Appalled, shocked, embarrassing, sad were some of the epithets fellow councillors used in describing his challenge of offering hospitality to the event that last year raised £1,000 for Help the Hero’s and other military charities.
And after hurling flack at Councillor Dobson, they endorsed and approved unanimously a report prepared by Councillor Andrew Ross, the accountant chairman of the Finance and Policy Committee.
This revealed that inviting four officers and 20 non-commissioned officers from 4MI Battalion as guests at the town hall dinner last year resulted in a “loss” of £1,100.

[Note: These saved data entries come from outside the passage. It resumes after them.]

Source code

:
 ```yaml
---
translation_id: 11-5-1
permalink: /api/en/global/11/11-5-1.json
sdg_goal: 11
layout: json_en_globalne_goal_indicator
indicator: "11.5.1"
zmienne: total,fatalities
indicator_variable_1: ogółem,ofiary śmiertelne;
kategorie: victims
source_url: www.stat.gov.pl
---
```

“To suggest that all councillors should be able to enjoy jollies with the Battalion as part of the relationship is not the case with 4MI Battalion,” said in his specially prepared report.
And deputy mayor Guy Loosmore, a former member of the Tory group, declared: “It is deeply sad that the challenge is based on what he (Councillor Dobson) got out of our association with soldiers risking their lives in Afghanistan.”
“It is a kind of personalised opinion – Why haven’t I been invited to this or that? To put measurements like that in such a situation is appalling.”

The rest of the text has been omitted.